Page 20 of Velvet Betrayal (The Dark Prince of Boston #3)
Ruby
I spent half the night staring at my phone, the blue glow fracturing my thoughts into splinters.
Kieran had managed to destroy my couch arrangement in under five minutes, then sent me a picture of himself with a mug of cocoa and the remote like it was some kind of victory.
I didn’t even answer. What could I say? I was tired, sore, and…
I was happy.
Or some approximation of it, anyway.
I tried reading, but the words blurred, lines melting into static.
So I started scrolling through old photos of Rosie—baby-faced, wild-haired, her smile ricocheting off the screen, reminding me of myself and not.
Julian was in some of them, too, sometimes holding a sippy cup, sometimes holding her, always with that careful, easy smile.
There was one picture I kept, even though the edges were warped from years of cheap phones.
Julian with the sun behind him, arms around Rosie, her curls a mess against his pressed shirt.
I tried to remember what it had felt like: the quiet of those early months, the illusion of safety.
He’d taught me to want that. I’d never known how to want it before him.
The urge to call him was like a fever, rising and falling in the dark.
I thought of the way Kieran watched me sleep when he thought I didn’t notice, the way he said my name like it hurt.
I thought of Julian’s steadiness, the way he’d check in, the way he’d taken Rosie’s hand when she first learned to walk—gentle, measured, always exactly enough.
But that was the thing about Julian. I loved him as Rosie’s father. I loved him because he was her father. There was nothing else about him I loved.
The rest was just keeping the peace: custody hand-offs, text threads about lost gloves and snack preferences, declining Parent Portal invites to “coffee nights” he’d always attend even when they felt like they were for show.
It was normal, or so I told myself, every time guilt tried to claw its way in: you could be grateful, even love someone in a triangulated way, and still never tell them the one true thing about your life. Not even once.
I flicked through old messages: Rosie at the aquarium, lit up by green jellyfish; Rosie in a Halloween cape, glaring at me for enforcing bedtime. Maybe a dozen pictures of all three of us together. That was it.
My phone buzzed. Kieran, of course. Or, more accurately, Kieran in the next room, too stubborn to just talk and too smart to risk a second fight in the same night.
Kieran
You awake?
I thought about ignoring him. Then:
Yes.
He took a while to answer.
Kieran
You really want me to sleep on the fucking couch? It sucks.

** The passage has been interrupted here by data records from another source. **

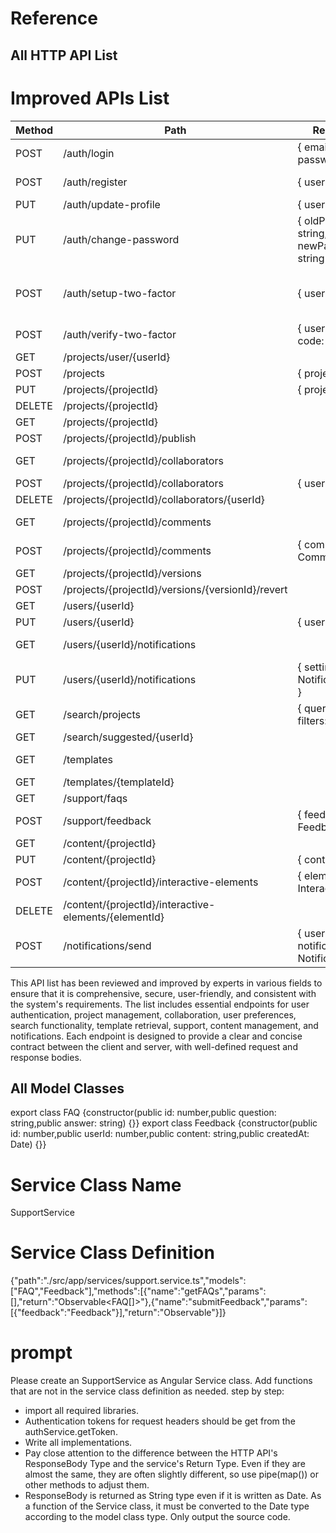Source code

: 
# Reference


## All HTTP API List

# Improved APIs List

| Method | Path                                 | RequestBody                                                                 | ResponseBody                                                                                   |
|--------|--------------------------------------|-----------------------------------------------------------------------------|------------------------------------------------------------------------------------------------|
| POST   | /auth/login                         | { email: string, password: string }                                         | { user: User, token: string }                                                                  |
| POST   | /auth/register                      | { user: User }                                                              | { user: User, token: string }                                                                  |
| PUT    | /auth/update-profile                | { user: User }                                                              | { user: User }                                                                                 |
| PUT    | /auth/change-password               | { oldPassword: string, newPassword: string }                                | { success: boolean }                                                                           |
| POST   | /auth/setup-two-factor              | { userId: number }                                                          | { twoFactorAuthDetails: TwoFactorAuthDetails }                                                 |
| POST   | /auth/verify-two-factor             | { userId: number, code: string }                                            | { success: boolean }                                                                           |
| GET    | /projects/user/{userId}             |                                                                             | { projects: Project[] }                                                                        |
| POST   | /projects                           | { project: Project }                                                        | { project: Project }                                                                           |
| PUT    | /projects/{projectId}               | { project: Project }                                                        | { project: Project }                                                                           |
| DELETE | /projects/{projectId}               |                                                                             | { success: boolean }                                                                           |
| GET    | /projects/{projectId}               |                                                                             | { project: Project }                                                                           |
| POST   | /projects/{projectId}/publish       |                                                                             | { success: boolean }                                                                           |
| GET    | /projects/{projectId}/collaborators |                                                                             | { collaborators: User[] }                                                                      |
| POST   | /projects/{projectId}/collaborators | { userId: number }                                                          | { success: boolean }                                                                           |
| DELETE | /projects/{projectId}/collaborators/{userId} |                                                                             | { success: boolean }                                                                           |
| GET    | /projects/{projectId}/comments      |                                                                             | { comments: Comment[] }                                                                        |
| POST   | /projects/{projectId}/comments      | { comment: Comment }                                                        | { comment: Comment }                                                                           |
| GET    | /projects/{projectId}/versions      |                                                                             | { versions: Version[] }                                                                        |
| POST   | /projects/{projectId}/versions/{versionId}/revert |                                                                             | { success: boolean }                                                                           |
| GET    | /users/{userId}                     |                                                                             | { user: User }                                                                                 |
| PUT    | /users/{userId}                     | { user: User }                                                              | { user: User }                                                                                 |
| GET    | /users/{userId}/notifications       |                                                                             | { settings: NotificationSetting[] }                                                            |
| PUT    | /users/{userId}/notifications       | { settings: NotificationSetting[] }                                         | { success: boolean }                                                                           |
| GET    | /search/projects                    | { query: string, filters: Filter[] }                                        | { projects: Project[] }                                                                        |
| GET    | /search/suggested/{userId}          |                                                                             | { content: Content[] }                                                                         |
| GET    | /templates                          |                                                                             | { templates: Template[] }                                                                      |
| GET    | /templates/{templateId}             |                                                                             | { template: Template }                                                                         |
| GET    | /support/faqs                       |                                                                             | { faqs: FAQ[] }                                                                                |
| POST   | /support/feedback                   | { feedback: Feedback }                                                      | { success: boolean }                                                                           |
| GET    | /content/{projectId}                |                                                                             | { content: string }                                                                            |
| PUT    | /content/{projectId}                | { content: string }                                                         | { success: boolean }                                                                           |
| POST   | /content/{projectId}/interactive-elements | { element: InteractiveElement }                                          | { interactiveElement: InteractiveElement }                                                     |
| DELETE | /content/{projectId}/interactive-elements/{elementId} |                                                                             | { success: boolean }                                                                           |
| POST   | /notifications/send                 | { userId: number, notification: Notification }                              | { success: boolean }                                                                           |

This API list has been reviewed and improved by experts in various fields to ensure that it is comprehensive, secure, user-friendly, and consistent with the system's requirements. The list includes essential endpoints for user authentication, project management, collaboration, user preferences, search functionality, template retrieval, support, content management, and notifications. Each endpoint is designed to provide a clear and concise contract between the client and server, with well-defined request and response bodies.


## All Model Classes

export class FAQ {constructor(public id: number,public question: string,public answer: string) {}}
export class Feedback {constructor(public id: number,public userId: number,public content: string,public createdAt: Date) {}}



# Service Class Name

SupportService



# Service Class Definition

{"path":"./src/app/services/support.service.ts","models":["FAQ","Feedback"],"methods":[{"name":"getFAQs","params":[],"return":"Observable<FAQ[]>"},{"name":"submitFeedback","params":[{"feedback":"Feedback"}],"return":"Observable<boolean>"}]}



# prompt

Please create an SupportService as Angular Service class.
Add functions that are not in the service class definition as needed.
step by step:
- import all required libraries.
- Authentication tokens for request headers should be get from the authService.getToken.
- Write all implementations.
- Pay close attention to the difference between the HTTP API's ResponseBody Type and the service's Return Type. Even if they are almost the same, they are often slightly different, so use pipe(map()) or other methods to adjust them.
- ResponseBody is returned as String type even if it is written as Date. As a function of the Service class, it must be converted to the Date type according to the model class type.
Only output the source code.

Better than fighting, I figured.
That’s the point. Couch is punishment, not hospitality.
A minute went by.
Kieran
If you really wanted to punish me, you’d have me sleep in the bed with you. I remember how much you hate snoring.
I remembered it, too—all the nights Kieran kept me up, sprawling and shifting, always sneaking a knee or elbow over to my side. That was the way Kieran loved…not curated, not even a little bit. I almost missed it.
Almost.
I told myself it was just nostalgia. Or exhaustion.
I rolled my eyes at the phone.
Eat shit. See you in the morning.
Kieran
Good night, Rubes.
I fell asleep watching the winter light flicker on the wall, listening to Rosie’s deep breathing and Kieran’s muffled grumbling from the living room.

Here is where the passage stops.